4. Sila keempat yang berbunyi “kerakyatan yang dipimpin oleh hikmat kebijaksanaan
dalam permusyawaratan perwakilan” melakukan tindakan korupsi berarti kita juga
telah melanggar perintah keempat ini karena perintah ini membutuhkan refleksi dalam
pelaksanaan dan penentuan segala sesuatu untuk mencapai keputusan bersama yang
akan datang. bagus Dampak bagi Indonesia. Namun korupsi yang dilakukan atas
inisiatif sendiri dan tidak baik karena harus berdasarkan keputusan bersama untuk
menentukan dan melakukan segala sesuatu, karena Indonesia menghargai penilaian.

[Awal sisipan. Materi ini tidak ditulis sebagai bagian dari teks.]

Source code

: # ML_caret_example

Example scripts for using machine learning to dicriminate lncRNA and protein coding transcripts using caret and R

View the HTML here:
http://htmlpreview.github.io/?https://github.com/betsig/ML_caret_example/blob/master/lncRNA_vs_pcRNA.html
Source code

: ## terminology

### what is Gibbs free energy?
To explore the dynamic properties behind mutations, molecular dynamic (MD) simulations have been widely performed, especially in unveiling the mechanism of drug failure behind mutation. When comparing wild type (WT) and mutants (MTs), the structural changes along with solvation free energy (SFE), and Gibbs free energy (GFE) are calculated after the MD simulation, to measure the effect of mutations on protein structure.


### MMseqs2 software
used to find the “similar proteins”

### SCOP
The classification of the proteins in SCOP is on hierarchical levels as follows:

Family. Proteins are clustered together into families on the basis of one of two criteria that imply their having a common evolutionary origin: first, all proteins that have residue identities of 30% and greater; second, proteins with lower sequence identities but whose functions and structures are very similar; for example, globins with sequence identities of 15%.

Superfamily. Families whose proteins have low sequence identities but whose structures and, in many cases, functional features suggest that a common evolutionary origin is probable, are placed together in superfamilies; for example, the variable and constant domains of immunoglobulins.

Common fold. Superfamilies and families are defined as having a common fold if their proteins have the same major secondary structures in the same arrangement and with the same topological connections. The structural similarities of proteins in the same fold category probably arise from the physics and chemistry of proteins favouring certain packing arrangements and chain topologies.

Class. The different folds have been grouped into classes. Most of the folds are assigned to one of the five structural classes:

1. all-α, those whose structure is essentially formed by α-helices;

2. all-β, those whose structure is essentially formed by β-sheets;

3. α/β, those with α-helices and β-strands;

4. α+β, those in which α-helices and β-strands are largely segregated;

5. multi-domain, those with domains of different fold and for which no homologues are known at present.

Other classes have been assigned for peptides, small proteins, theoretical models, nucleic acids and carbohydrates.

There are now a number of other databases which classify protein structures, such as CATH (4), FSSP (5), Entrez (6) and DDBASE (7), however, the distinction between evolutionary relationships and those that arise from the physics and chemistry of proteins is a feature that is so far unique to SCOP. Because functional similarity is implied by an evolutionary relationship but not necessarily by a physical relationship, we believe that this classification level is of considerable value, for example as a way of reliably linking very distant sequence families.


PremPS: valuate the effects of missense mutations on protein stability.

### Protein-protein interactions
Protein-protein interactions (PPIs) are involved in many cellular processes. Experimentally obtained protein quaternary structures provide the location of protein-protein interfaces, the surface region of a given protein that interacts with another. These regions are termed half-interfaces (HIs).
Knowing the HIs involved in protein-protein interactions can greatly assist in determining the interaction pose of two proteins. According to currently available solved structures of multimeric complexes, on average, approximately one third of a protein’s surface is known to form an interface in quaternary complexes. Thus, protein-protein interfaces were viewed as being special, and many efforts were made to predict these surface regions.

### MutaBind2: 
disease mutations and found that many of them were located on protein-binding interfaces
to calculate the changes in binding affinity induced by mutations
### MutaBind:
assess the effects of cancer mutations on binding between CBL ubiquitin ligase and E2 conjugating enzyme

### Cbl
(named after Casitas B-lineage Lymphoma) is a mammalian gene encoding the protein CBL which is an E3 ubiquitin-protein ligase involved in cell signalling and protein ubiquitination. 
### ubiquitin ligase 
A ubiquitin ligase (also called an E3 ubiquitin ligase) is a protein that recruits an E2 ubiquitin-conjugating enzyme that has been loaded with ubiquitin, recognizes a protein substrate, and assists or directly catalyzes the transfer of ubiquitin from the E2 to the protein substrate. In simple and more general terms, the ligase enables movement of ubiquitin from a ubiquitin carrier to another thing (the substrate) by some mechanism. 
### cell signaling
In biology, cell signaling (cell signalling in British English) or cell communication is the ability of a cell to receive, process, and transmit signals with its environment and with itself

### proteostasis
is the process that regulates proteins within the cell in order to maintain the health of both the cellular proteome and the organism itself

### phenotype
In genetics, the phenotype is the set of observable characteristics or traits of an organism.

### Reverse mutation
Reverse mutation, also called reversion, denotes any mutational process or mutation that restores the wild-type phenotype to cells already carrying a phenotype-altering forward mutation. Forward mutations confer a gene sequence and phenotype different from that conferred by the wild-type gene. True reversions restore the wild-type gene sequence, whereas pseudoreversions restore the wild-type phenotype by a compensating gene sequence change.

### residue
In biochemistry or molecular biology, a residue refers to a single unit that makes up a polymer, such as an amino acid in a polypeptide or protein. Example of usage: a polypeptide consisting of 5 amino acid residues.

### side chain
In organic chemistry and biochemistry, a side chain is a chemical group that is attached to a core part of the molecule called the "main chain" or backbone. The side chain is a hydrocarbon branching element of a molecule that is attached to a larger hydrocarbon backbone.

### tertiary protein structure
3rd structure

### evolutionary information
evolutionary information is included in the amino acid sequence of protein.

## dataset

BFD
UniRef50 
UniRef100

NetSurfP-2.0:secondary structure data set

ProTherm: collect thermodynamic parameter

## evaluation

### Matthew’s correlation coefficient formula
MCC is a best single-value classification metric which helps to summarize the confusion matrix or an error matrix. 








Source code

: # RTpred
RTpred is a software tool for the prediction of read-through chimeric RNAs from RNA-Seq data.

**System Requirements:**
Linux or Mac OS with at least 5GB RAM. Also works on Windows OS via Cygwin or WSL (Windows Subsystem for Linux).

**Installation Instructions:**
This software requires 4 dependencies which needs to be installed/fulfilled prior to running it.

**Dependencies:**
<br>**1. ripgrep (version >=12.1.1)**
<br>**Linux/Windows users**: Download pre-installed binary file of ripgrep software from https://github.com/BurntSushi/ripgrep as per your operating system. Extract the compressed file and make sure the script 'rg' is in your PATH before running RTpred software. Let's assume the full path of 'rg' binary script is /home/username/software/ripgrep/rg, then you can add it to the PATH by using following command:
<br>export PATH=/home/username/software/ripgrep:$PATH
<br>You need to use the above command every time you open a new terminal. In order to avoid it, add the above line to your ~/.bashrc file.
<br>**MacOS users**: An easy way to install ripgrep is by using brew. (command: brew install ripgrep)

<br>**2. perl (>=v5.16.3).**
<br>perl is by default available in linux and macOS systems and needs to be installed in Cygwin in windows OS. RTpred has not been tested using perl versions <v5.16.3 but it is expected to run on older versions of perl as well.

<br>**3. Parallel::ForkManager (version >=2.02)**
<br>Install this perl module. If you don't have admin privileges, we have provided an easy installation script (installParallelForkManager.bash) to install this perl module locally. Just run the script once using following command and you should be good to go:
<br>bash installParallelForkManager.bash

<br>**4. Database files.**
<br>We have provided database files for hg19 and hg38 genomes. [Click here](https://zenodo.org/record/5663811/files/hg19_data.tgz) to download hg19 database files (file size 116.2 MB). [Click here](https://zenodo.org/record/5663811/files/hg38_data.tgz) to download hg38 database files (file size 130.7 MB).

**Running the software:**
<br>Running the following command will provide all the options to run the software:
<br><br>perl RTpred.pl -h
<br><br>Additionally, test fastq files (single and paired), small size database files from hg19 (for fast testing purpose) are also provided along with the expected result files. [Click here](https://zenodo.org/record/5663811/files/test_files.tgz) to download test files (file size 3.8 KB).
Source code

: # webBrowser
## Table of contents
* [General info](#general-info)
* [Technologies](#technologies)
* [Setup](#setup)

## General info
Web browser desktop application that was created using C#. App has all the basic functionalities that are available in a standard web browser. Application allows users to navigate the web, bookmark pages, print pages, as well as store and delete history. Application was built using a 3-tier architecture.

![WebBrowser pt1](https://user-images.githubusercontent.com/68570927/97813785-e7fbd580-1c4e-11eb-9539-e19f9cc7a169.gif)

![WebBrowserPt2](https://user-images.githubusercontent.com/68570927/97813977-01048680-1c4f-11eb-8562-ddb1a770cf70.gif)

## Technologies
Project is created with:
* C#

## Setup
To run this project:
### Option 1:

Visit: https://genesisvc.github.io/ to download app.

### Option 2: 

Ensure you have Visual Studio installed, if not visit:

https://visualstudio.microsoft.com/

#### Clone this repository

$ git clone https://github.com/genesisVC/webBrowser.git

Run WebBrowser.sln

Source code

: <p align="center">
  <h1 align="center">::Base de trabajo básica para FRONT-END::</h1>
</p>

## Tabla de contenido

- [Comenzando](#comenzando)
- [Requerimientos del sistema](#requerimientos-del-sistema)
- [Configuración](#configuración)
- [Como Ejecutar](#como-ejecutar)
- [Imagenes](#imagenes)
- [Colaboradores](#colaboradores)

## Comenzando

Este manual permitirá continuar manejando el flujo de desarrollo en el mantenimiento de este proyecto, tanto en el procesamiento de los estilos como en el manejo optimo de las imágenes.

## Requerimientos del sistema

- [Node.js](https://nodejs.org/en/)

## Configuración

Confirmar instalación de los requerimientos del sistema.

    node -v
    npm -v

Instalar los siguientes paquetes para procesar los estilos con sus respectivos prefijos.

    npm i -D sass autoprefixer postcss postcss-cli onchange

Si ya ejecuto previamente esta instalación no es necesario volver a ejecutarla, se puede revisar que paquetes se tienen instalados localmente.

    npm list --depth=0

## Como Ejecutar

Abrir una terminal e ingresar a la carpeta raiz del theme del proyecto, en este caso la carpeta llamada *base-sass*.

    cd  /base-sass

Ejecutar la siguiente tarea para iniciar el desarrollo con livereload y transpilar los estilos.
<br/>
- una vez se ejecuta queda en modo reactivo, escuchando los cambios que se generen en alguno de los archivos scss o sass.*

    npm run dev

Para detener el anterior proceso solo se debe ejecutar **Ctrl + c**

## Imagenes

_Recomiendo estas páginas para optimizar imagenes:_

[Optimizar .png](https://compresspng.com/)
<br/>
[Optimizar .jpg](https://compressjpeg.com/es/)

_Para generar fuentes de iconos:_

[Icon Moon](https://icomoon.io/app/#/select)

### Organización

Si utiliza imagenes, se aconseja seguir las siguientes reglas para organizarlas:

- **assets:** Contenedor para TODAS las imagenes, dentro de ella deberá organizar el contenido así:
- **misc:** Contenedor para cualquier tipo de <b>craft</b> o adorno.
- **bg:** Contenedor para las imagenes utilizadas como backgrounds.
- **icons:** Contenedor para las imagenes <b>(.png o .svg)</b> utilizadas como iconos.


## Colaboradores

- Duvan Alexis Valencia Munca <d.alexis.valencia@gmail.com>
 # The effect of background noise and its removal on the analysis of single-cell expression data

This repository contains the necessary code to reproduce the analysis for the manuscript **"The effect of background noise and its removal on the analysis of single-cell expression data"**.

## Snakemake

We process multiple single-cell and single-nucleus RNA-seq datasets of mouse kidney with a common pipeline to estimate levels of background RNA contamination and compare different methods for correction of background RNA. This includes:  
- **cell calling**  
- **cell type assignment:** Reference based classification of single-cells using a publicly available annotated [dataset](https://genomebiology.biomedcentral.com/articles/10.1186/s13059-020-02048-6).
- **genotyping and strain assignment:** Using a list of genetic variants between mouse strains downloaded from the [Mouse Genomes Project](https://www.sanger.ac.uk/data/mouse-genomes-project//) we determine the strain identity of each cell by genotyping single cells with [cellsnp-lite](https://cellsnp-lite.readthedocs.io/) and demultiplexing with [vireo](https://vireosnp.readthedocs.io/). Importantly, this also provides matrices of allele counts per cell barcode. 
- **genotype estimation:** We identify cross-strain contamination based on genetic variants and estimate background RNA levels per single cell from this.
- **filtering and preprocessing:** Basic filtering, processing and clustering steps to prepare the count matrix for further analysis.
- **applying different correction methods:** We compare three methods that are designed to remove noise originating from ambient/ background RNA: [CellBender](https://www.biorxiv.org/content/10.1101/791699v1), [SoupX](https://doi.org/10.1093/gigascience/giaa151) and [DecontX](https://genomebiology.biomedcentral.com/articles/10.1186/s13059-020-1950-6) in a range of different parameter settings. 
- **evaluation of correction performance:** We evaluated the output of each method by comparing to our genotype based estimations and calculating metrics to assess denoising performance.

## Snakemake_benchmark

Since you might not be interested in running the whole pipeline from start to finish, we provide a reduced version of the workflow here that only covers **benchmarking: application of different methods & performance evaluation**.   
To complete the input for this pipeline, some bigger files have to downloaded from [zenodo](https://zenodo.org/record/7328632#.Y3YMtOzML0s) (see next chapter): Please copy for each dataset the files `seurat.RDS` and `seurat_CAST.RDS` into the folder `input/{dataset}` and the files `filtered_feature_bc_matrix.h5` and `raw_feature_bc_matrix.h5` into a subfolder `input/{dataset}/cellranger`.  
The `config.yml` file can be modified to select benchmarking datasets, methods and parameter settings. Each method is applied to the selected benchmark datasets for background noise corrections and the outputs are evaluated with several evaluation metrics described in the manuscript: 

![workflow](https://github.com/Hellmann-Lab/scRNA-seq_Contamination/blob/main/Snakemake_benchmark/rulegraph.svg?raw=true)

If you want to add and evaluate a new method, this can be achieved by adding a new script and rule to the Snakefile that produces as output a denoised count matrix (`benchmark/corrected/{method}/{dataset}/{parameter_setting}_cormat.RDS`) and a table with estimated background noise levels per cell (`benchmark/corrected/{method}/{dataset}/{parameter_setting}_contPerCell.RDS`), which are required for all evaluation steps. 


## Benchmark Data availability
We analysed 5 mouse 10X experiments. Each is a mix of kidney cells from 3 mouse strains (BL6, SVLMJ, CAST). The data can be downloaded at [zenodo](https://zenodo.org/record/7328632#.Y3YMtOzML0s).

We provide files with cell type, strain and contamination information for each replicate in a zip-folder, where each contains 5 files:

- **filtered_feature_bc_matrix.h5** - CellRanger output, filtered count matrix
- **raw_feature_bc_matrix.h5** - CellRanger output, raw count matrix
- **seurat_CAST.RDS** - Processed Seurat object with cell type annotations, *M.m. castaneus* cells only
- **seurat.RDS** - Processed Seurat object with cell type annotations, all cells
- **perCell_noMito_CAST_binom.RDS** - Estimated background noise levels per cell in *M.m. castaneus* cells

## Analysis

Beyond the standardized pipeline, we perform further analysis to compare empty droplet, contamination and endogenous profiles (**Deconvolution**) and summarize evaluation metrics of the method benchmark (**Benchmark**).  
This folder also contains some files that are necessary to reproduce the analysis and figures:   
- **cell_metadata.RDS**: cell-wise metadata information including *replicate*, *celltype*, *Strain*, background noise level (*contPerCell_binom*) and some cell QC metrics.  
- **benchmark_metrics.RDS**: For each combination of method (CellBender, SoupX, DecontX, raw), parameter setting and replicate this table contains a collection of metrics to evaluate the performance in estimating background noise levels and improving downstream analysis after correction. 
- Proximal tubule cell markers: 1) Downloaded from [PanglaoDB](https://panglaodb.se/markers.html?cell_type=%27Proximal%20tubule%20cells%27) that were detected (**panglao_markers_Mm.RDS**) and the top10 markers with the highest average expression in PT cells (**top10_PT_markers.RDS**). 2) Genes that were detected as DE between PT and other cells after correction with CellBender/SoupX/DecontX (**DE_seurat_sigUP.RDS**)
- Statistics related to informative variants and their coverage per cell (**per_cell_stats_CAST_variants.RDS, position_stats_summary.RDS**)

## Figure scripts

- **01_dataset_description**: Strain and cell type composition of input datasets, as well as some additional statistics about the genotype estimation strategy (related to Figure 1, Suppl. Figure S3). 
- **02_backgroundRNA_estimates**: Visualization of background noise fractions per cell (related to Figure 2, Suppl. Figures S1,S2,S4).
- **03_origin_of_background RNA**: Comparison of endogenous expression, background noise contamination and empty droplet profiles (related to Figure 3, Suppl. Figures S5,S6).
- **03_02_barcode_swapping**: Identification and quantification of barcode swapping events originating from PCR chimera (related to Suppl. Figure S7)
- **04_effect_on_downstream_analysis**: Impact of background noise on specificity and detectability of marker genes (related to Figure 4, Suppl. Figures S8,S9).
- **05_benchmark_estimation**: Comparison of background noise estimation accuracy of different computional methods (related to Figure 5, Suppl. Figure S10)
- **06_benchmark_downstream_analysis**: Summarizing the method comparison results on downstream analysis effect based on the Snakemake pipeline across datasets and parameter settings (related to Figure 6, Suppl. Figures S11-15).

Jika praktik korupsi sama dengan meremehkan kebijaksanaan, itu akan memecah
belah negara.
5. Sila kelima, yang berbunyi “Keadilan sosial bagi seluruh rakyat Indonesia” dengan
adanya korupsi, berarti tindakan tersebut menyimpang dari tatanan tersebut karena
tatanan tersebut harus adil terhadap sesama dan menghormati semua hak rakyat
Indonesia. Korupsi menunjukkan ketidakadilan antara negara dan masyarakat. Tidak
hanya itu, merupakan ketidakadilan bagi negara untuk menggunakan sesuatu yang
bukan haknya untuk dinikmati sendiri tanpa memikirkan tujuan awal pembuatannya.
Dari uraian tersebut dapat kita lihat bahwa perbuatan korupsi merupakan perbuatan
yang sangat mematikan bagi negara, terutama perbuatan korupsi yang melanggar dan
menyimpang dari nilai nilai luhur yang terkandung dalam Pancasila. Melalui korupsi yang
sesat terhadap nilai-nilai luhur Pancasila, kondisi negara kita semakin parah dan banyak
terjadi kekacauan yang sangat serius. Oleh karena itu segala sesuatu harus kita lakukan sesuai
dengan nilai-nilai yang terkandung dalam pancasila khususnya bagi pegawai negeri agar
tidak terjadi penyalahgunaan yang berdampak negatif terhadap negara.